Limits and Derivatives • Topic 1 of 3

Intuitive Idea and Algebra of Limits

A limit describes the value a function approaches as its input creeps towards some number $a$ — not the value at $a$, which the function may never actually reach (or may not even be defined there). We write $\lim_{x \to a} f(x) = L$ to mean: as $x$ gets arbitrarily close to $a$, the output $f(x)$ gets arbitrarily close to $L$.

One-sided limits. Because $x$ can approach $a$ from two directions, we distinguish the left-hand limit (LHL), approaching through values smaller than $a$, and the right-hand limit (RHL), approaching through larger values:

$$\text{LHL} = \lim_{x \to a^-} f(x), \qquad \text{RHL} = \lim_{x \to a^+} f(x)$$

Existence of a limit. The limit at $a$ exists if and only if both one-sided limits exist and agree. This is the single most-tested idea of the topic:

$$\lim_{x \to a} f(x) \text{ exists} \iff \lim_{x \to a^-} f(x) = \lim_{x \to a^+} f(x)$$

If the two sides disagree — as happens at a jump — the limit simply does not exist, no matter how nicely the function behaves elsewhere.

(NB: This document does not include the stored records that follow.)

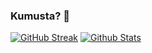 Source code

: ### Kumusta? 👋

<!--
**queency-koh/queency-koh** is a ✨ _special_ ✨ repository because its `README.md` (this file) appears on your GitHub profile.

Here are some ideas to get you started:

- 🔭 I’m currently working on ...
- 🌱 I’m currently learning ...
- 👯 I’m looking to collaborate on ...
- 🤔 I’m looking for help with ...
- 💬 Ask me about ...
- 📫 How to reach me: ...
- 😄 Pronouns: ...
- ⚡ Fun fact: ...
-->
[![GitHub Streak](http://github-readme-streak-stats.herokuapp.com?user=queency-koh&theme=dark)](https://git.io/streak-stats)
[![Github Stats](https://github-readme-stats.vercel.app/api?username=queency-koh)](https://github.com/queency-koh/github-readme-stats)

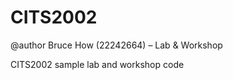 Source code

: # CITS2002
@author Bruce How (22242664) – Lab &amp; Workshop 

CITS2002 sample lab and workshop code
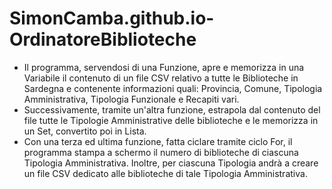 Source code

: # SimonCamba.github.io-OrdinatoreBiblioteche

* Il programma, servendosi di una Funzione, apre e memorizza in una Variabile il contenuto di un file CSV relativo a tutte le Biblioteche in Sardegna e contenente informazioni quali: Provincia, Comune, Tipologia Amministrativa, Tipologia Funzionale e Recapiti vari.
* Successivamente, tramite un'altra funzione, estrapola dal contenuto del file tutte le Tipologie Amministrative delle biblioteche e le memorizza in un Set, convertito poi in Lista.
* Con una terza ed ultima funzione, fatta ciclare tramite ciclo For, il programma stampa a schermo il numero di biblioteche di ciascuna Tipologia Amministrativa. Inoltre, per ciascuna Tipologia andrà a creare un file CSV dedicato alle biblioteche di tale Tipologia Amministrativa.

Algebra of limits. Provided $\lim_{x \to a} f(x)$ and $\lim_{x \to a} g(x)$ both exist, limits respect the basic operations. Let $\lim f = L$ and $\lim g = M$:

Law	Statement
Sum / Difference	$\lim (f \pm g) = L \pm M$
Constant multiple	$\lim (k\,f) = kL$
Product	$\lim (f \cdot g) = L \cdot M$
Quotient	$\lim \dfrac{f}{g} = \dfrac{L}{M}, \;\; M \ne 0$
Power	$\lim \big(f\big)^{n} = L^{n}$

Polynomials and rational functions. Polynomials are continuous everywhere, so for any polynomial $p(x)$ you get the limit by direct substitution: $\lim_{x \to a} p(x) = p(a)$. For a rational function $\dfrac{p(x)}{q(x)}$, substitution works as long as $q(a) \ne 0$.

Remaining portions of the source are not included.